Next, we performed an exploratory study to determine which genes and pathways are influenced by the restoration of DG nIL-1R1 for an extended period of time. Bilateral AAV injections were performed in Il1r1^r/r mice in which AAV-Cre-GFP was injected into the right DG (to restore IL-1R1 expression in neurons) and AAV-GFP vector control was injected into the left DG. Injected mice were allowed for nIL-1R1 expression to occur for 1 month (n = 3). To verify that AAV-Cre would indeed restore IL-1R1 protein to only one hemisphere of the brain, triple immunofluorescent labeling for GFP, tdTomato, and HA tag was conducted. GFP, indicating successful viral transfection, was detected in DG neurons on both sides of the hippocampus, whereas, tdTomato and HA tag were detected only on the AAV-Cre, but not in the AAV-GFP, side (Supplemental Fig. 7E-F). AAV-injected brains were collected and GeoMx spatial transcriptomics (Nanostring) was performed to isolate GFP⁺NeuN⁺ neurons from either the right and left hippocampus (Fig. 5D-E), respectively, in order to identify nIL-1R1-associated genes and pathways following restoration of IL-1R1. Volcano plot of gene expression revealed genes associated with AAV-CRE (i.e. the Il1r1 expressing DG) contained complement (C1ra, C1qa) and immune-related genes (ADAM18, Cd300a) (Fig. 5F). GO pathway analysis of all genes above a -Log10pvalue of 1.3 (p < 0.05) that were increased with the AAV-CRE injected DG showed no enrichment for any specific GO pathway. However, GO pathway analyses (molecular function, cellular components, and biological processes) identified significantly enriched pathways in the AAV-GFP injected DG (i.e. the Il1r1-null DG).
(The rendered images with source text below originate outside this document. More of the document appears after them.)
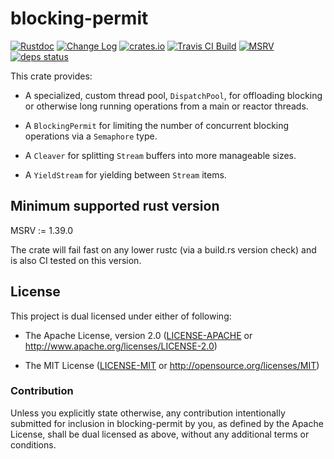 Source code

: # blocking-permit

[![Rustdoc](https://docs.rs/blocking-permit/badge.svg)](https://docs.rs/blocking-permit)
[![Change Log](https://img.shields.io/crates/v/blocking-permit.svg?maxAge=3600&label=change%20log&color=9cf)](https://github.com/dekellum/blocking-permit/blob/master/CHANGELOG.md)
[![crates.io](https://img.shields.io/crates/v/blocking-permit.svg?maxAge=3600)](https://crates.io/crates/blocking-permit)
[![Travis CI Build](https://travis-ci.org/dekellum/blocking-permit.svg?branch=master)](https://travis-ci.org/dekellum/blocking-permit)
[![MSRV](https://img.shields.io/badge/rustc-%E2%89%A5%201.39-orange.svg)](https://github.com/rust-lang/rust/blob/master/RELEASES.md)
[![deps status](https://deps.rs/repo/github/dekellum/blocking-permit/status.svg)](https://deps.rs/repo/github/dekellum/blocking-permit)

This crate provides:

* A specialized, custom thread pool, `DispatchPool`, for offloading
  blocking or otherwise long running operations from a main or reactor
  threads.

* A `BlockingPermit` for limiting the number of concurrent blocking operations
  via a `Semaphore` type.

* A `Cleaver` for splitting `Stream` buffers into more manageable sizes.

* A `YieldStream` for yielding between `Stream` items.

## Minimum supported rust version

MSRV := 1.39.0

The crate will fail fast on any lower rustc (via a build.rs version
check) and is also CI tested on this version.

## License

This project is dual licensed under either of following:

* The Apache License, version 2.0 ([LICENSE-APACHE](LICENSE-APACHE)
  or http://www.apache.org/licenses/LICENSE-2.0)

* The MIT License ([LICENSE-MIT](LICENSE-MIT)
  or http://opensource.org/licenses/MIT)

### Contribution

Unless you explicitly state otherwise, any contribution intentionally submitted
for inclusion in blocking-permit by you, as defined by the Apache License, shall be
dual licensed as above, without any additional terms or conditions.
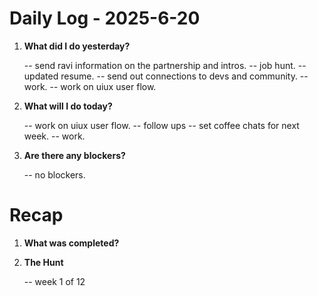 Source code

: # Daily Log - 2025-6-20

1. **What did I do yesterday?**

   -- send ravi information on the partnership and intros.
   -- job hunt.
   -- updated resume.
   -- send out connections to devs and community.
   -- work.
   -- work on uiux user flow.
   

2. **What will I do today?**
   
   -- work on uiux user flow.
   -- follow ups 
   -- set coffee chats for next week.
   -- work.

3. **Are there any blockers?**

   -- no blockers.

# Recap

1. **What was completed?**

2. **The Hunt**
   
   -- week 1 of 12

<!--
   git add .; git commit -m "daily stand-up"; git push;
   git add .; git commit -m "daily close"; git push;
-->
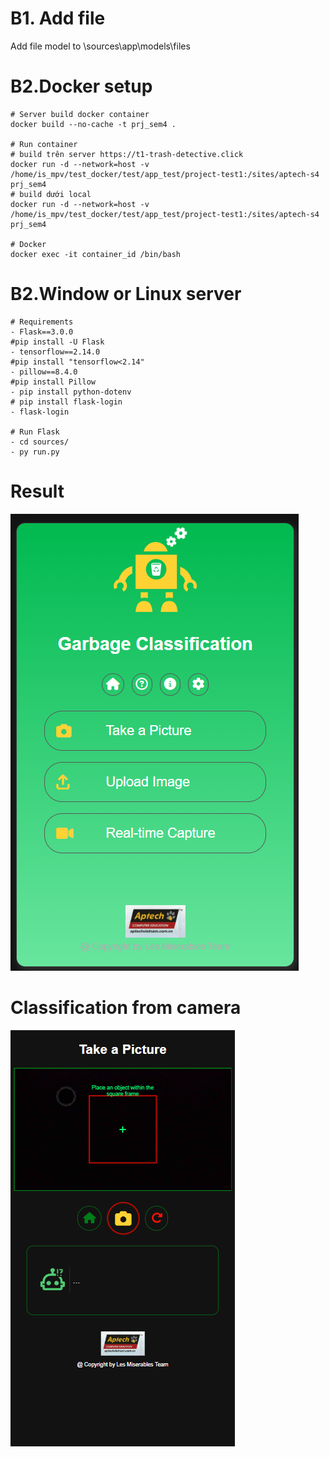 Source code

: # B1. Add file
Add file model to \sources\app\models\files

# B2.Docker setup

    # Server build docker container
    docker build --no-cache -t prj_sem4 .

    # Run container
    # build trên server https://t1-trash-detective.click
    docker run -d --network=host -v /home/is_mpv/test_docker/test/app_test/project-test1:/sites/aptech-s4 prj_sem4
    # build dưới local
    docker run -d --network=host -v /home/is_mpv/test_docker/test/app_test/project-test1:/sites/aptech-s4 prj_sem4

    # Docker
    docker exec -it container_id /bin/bash

# B2.Window or Linux server

    # Requirements 
    - Flask==3.0.0
    #pip install -U Flask
    - tensorflow==2.14.0
    #pip install "tensorflow<2.14" 
    - pillow==8.4.0
    #pip install Pillow
    - pip install python-dotenv
    # pip install flask-login
    - flask-login

    # Run Flask
    - cd sources/
    - py run.py


# Result
![Alt text](image.png)

# Classification from camera

![Alt text](image-1.png)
These include RNA and mRNA binding pathways (Fig. 5G, red bars), synaptic regulation pathways (Fig. 5H, red bars) and synaptic transmission, formation, and adhesion pathways (Fig. 5I, red). Thus, while IL-1β did not induce acute gene expression in the DG neurons, the observed transcriptional effects from long term nIL-1R1 restoration indicates nIL-1R1, nonetheless, modulates neuronal gene expression over time.

Dentate gyrus neurons utilize a unique splice variant of the IL-1R1 accessory protein (IL-1RAcP)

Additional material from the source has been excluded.